ACTIVITY
Lines after the one containing "Single transiters are" are to be omitted; print exactly each line from the start of the records up to and including it.

DATASET ENTRIES
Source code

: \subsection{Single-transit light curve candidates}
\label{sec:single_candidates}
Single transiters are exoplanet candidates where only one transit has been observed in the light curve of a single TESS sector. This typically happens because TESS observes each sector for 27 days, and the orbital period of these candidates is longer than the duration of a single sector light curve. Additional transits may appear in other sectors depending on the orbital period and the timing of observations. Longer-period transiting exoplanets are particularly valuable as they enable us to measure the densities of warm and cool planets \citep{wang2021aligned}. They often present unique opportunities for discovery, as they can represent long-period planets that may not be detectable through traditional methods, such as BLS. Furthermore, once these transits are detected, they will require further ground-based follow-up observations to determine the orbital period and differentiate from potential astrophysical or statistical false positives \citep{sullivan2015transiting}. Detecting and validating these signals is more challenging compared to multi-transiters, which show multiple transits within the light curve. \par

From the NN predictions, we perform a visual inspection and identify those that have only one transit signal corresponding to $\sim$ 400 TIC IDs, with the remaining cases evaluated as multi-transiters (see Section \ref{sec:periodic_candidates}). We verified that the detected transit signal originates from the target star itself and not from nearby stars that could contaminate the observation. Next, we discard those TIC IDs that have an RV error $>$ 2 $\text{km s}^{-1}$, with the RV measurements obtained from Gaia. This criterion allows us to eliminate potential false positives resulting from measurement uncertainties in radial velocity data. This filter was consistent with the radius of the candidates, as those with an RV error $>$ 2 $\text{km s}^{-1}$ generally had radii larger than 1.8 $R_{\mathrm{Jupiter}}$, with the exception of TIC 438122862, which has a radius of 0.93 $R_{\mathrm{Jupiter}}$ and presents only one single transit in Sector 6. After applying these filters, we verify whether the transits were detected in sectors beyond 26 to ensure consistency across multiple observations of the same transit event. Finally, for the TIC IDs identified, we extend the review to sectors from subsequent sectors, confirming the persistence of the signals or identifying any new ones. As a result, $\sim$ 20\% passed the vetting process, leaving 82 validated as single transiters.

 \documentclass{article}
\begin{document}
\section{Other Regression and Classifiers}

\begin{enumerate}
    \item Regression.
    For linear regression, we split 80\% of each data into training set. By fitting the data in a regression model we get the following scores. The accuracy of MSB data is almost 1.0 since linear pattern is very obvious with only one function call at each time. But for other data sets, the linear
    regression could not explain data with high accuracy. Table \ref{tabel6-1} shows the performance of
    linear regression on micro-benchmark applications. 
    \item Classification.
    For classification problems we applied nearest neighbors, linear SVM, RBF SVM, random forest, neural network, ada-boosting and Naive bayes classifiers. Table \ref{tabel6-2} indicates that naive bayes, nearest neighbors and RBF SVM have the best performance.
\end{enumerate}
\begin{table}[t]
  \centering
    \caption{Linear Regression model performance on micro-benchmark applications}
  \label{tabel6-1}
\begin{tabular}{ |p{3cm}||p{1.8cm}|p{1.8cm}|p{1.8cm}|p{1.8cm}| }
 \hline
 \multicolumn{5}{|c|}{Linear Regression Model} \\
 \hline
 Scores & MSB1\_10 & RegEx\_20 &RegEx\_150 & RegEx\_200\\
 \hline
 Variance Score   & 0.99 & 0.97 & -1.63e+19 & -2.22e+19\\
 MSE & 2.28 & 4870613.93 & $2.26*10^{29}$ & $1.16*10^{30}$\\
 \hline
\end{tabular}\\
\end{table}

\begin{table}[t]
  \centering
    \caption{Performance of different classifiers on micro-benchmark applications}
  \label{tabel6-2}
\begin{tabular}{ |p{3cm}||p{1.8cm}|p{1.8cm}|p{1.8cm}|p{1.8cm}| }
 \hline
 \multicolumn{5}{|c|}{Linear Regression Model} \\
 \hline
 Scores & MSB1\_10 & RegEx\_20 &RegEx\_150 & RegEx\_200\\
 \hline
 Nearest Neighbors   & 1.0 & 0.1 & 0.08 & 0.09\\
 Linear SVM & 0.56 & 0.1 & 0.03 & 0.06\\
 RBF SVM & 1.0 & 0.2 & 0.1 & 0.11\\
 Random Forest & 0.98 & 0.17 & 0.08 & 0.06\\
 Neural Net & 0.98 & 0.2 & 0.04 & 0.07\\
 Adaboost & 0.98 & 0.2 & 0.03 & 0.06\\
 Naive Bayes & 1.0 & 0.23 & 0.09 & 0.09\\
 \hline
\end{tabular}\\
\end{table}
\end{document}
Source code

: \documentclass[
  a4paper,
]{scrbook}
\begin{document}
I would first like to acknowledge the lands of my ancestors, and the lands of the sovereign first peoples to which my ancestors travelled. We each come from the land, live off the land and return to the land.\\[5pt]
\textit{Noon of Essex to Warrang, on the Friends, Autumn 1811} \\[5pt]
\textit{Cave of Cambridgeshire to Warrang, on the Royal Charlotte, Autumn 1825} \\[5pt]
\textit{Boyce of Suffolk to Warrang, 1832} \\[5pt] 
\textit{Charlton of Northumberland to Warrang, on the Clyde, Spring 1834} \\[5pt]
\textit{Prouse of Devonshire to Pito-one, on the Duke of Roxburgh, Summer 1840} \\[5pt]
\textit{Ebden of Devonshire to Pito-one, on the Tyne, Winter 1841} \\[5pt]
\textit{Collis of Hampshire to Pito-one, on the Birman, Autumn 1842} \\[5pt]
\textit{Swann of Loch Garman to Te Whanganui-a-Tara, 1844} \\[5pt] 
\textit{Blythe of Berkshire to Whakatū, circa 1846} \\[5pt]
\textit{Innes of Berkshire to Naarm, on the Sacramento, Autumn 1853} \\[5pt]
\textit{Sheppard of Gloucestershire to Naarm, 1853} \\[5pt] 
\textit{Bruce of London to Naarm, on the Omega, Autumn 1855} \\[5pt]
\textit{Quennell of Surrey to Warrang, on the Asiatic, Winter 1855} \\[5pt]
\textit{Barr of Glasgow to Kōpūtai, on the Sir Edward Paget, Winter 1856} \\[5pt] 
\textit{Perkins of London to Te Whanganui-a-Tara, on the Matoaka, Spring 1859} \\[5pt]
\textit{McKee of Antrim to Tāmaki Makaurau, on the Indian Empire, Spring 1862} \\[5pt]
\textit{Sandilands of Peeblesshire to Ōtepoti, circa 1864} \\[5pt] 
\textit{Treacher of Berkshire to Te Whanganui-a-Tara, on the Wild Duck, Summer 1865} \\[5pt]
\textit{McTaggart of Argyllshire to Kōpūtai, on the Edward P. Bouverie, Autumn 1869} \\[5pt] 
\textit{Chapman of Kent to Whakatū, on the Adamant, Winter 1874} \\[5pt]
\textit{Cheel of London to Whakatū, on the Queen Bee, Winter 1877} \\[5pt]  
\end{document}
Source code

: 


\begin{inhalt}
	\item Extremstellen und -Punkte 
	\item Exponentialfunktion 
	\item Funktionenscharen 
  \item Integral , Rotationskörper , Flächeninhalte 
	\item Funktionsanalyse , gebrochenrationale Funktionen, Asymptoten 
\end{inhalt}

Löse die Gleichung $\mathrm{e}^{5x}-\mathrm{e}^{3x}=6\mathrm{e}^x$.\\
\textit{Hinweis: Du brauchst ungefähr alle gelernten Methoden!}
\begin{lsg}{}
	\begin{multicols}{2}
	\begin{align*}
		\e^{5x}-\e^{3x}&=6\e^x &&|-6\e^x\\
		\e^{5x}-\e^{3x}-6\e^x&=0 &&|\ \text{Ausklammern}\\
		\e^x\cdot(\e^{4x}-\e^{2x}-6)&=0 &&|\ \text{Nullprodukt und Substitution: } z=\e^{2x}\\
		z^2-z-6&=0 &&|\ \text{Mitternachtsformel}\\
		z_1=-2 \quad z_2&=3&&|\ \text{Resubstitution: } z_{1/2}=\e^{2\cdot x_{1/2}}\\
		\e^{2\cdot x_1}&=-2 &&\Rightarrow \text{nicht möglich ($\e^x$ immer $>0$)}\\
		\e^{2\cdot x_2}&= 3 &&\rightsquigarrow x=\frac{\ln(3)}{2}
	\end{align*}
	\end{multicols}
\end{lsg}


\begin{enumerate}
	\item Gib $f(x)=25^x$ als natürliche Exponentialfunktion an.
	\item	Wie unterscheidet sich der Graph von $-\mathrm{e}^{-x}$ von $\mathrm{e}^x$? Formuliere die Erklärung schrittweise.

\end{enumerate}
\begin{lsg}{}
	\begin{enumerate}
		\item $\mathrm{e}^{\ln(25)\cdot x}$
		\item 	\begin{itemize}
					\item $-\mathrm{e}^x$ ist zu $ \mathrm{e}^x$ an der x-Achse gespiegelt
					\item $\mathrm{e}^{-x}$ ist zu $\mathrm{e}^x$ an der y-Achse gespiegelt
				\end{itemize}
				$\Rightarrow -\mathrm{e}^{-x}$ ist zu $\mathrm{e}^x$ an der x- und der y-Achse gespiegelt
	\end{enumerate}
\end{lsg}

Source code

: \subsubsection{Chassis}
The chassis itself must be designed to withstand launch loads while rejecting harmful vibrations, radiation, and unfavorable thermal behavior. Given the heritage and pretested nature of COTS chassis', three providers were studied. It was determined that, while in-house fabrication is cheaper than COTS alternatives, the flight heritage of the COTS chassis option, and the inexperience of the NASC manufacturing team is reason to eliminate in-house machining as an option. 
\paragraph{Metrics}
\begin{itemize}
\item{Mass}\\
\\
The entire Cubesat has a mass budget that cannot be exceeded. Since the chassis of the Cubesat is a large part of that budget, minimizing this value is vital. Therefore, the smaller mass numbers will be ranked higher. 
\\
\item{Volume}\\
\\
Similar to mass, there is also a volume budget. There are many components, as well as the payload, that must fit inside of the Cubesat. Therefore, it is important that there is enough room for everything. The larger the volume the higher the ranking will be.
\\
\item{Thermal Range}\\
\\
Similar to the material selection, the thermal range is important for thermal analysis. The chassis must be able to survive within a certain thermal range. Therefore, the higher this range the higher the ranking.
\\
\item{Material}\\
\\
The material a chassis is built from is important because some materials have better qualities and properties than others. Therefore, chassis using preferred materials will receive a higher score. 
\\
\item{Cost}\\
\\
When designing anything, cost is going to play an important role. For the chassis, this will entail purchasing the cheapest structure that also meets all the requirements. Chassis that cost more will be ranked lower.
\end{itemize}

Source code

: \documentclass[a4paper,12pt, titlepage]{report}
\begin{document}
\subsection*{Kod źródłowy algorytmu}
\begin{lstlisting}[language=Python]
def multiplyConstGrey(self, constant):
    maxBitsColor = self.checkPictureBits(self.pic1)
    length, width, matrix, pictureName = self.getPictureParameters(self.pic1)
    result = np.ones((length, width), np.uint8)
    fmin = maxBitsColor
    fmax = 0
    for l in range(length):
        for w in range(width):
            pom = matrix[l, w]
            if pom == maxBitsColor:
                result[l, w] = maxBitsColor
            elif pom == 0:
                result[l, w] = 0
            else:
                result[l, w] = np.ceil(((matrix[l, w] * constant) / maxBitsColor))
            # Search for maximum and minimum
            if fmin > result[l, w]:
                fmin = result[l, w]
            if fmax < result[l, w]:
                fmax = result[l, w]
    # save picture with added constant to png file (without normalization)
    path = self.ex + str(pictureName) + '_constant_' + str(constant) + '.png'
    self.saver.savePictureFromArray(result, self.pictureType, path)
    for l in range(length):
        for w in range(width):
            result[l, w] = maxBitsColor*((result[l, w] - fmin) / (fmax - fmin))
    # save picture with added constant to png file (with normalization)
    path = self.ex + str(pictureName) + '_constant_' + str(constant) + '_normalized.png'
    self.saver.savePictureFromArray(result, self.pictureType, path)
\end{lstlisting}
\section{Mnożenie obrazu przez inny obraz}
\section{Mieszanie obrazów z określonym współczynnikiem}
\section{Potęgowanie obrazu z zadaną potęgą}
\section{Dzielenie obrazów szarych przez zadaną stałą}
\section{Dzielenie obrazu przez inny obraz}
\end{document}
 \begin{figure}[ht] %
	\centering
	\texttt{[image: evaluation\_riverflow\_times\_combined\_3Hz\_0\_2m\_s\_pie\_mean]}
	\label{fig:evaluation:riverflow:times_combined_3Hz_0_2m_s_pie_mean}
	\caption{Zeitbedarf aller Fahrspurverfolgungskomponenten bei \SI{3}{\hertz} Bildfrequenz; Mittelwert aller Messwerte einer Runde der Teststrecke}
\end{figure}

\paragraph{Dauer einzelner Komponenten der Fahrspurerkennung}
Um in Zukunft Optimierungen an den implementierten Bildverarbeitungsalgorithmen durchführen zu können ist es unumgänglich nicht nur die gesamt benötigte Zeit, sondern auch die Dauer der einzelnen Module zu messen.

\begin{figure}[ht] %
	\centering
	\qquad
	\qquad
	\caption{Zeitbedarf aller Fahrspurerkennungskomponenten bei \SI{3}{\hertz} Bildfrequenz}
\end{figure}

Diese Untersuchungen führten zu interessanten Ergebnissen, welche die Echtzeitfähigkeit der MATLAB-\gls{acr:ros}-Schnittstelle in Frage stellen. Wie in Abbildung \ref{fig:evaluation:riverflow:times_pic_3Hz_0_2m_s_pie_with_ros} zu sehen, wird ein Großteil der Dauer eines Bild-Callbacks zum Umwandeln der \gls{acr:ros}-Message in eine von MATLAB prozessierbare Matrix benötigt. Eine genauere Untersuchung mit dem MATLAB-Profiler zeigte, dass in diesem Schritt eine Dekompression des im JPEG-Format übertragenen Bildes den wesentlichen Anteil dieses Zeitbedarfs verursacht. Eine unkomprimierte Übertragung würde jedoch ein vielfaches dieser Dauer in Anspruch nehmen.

ANSWER SECTION
Source code

: \subsection{Single-transit light curve candidates}
\label{sec:single_candidates}
Single transiters are exoplanet candidates where only one transit has been observed in the light curve of a single TESS sector. This typically happens because TESS observes each sector for 27 days, and the orbital period of these candidates is longer than the duration of a single sector light curve. Additional transits may appear in other sectors depending on the orbital period and the timing of observations. Longer-period transiting exoplanets are particularly valuable as they enable us to measure the densities of warm and cool planets \citep{wang2021aligned}. They often present unique opportunities for discovery, as they can represent long-period planets that may not be detectable through traditional methods, such as BLS. Furthermore, once these transits are detected, they will require further ground-based follow-up observations to determine the orbital period and differentiate from potential astrophysical or statistical false positives \citep{sullivan2015transiting}. Detecting and validating these signals is more challenging compared to multi-transiters, which show multiple transits within the light curve. \par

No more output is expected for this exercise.